# [Brief]
Among the records that follow, find the line with "- 添加一个变量,用来定义路径：" and the line with "mongodb结果图：". Set down those lines and all lines between them exactly, without adding anything.

# [Supplied data]
########

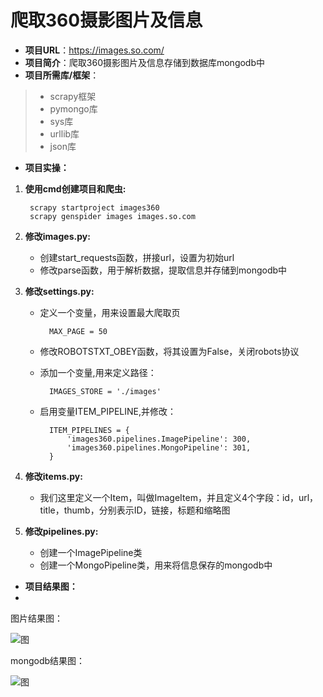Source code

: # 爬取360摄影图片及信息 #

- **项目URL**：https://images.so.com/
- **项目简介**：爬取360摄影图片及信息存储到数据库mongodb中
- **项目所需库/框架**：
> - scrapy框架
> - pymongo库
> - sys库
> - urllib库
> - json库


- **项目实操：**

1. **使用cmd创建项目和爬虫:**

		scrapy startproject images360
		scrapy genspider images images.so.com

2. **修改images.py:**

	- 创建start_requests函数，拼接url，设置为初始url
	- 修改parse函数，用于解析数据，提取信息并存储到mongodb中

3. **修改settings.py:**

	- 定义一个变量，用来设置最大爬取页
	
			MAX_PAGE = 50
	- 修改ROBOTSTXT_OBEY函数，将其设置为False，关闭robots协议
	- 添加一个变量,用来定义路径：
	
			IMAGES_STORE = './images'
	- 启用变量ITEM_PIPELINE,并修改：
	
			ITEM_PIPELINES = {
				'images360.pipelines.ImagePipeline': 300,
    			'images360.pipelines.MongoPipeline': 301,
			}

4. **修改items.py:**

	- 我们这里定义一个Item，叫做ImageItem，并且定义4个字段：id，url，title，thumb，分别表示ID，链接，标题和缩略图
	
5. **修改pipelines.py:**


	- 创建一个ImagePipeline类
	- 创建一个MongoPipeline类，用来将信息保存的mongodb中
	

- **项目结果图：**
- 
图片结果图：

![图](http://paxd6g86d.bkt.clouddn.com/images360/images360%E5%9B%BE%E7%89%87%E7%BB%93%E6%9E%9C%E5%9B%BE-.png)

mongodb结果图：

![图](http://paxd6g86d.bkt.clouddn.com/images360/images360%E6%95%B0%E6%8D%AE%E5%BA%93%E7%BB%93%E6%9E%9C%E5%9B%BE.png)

########

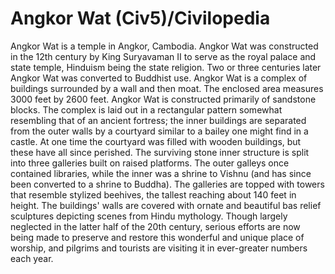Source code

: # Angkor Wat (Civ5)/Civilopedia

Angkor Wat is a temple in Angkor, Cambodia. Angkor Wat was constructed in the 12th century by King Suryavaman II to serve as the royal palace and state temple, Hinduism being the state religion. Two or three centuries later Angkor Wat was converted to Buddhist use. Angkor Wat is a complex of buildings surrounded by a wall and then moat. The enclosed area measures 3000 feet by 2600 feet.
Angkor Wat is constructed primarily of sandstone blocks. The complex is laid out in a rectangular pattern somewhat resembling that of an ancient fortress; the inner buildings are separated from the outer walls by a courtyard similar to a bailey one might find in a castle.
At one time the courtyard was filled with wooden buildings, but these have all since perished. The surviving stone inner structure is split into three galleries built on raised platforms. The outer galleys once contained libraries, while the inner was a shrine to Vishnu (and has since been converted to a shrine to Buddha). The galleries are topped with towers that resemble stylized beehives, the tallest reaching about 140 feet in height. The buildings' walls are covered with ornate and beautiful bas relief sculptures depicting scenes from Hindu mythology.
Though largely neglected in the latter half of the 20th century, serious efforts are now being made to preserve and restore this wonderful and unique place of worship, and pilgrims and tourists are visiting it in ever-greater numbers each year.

########

# [Solved exercise]
	- 添加一个变量,用来定义路径：
	
			IMAGES_STORE = './images'
	- 启用变量ITEM_PIPELINE,并修改：
	
			ITEM_PIPELINES = {
				'images360.pipelines.ImagePipeline': 300,
    			'images360.pipelines.MongoPipeline': 301,
			}

4. **修改items.py:**

	- 我们这里定义一个Item，叫做ImageItem，并且定义4个字段：id，url，title，thumb，分别表示ID，链接，标题和缩略图
	
5. **修改pipelines.py:**


	- 创建一个ImagePipeline类
	- 创建一个MongoPipeline类，用来将信息保存的mongodb中
	

- **项目结果图：**
- 
图片结果图：

![图](http://paxd6g86d.bkt.clouddn.com/images360/images360%E5%9B%BE%E7%89%87%E7%BB%93%E6%9E%9C%E5%9B%BE-.png)

mongodb结果图：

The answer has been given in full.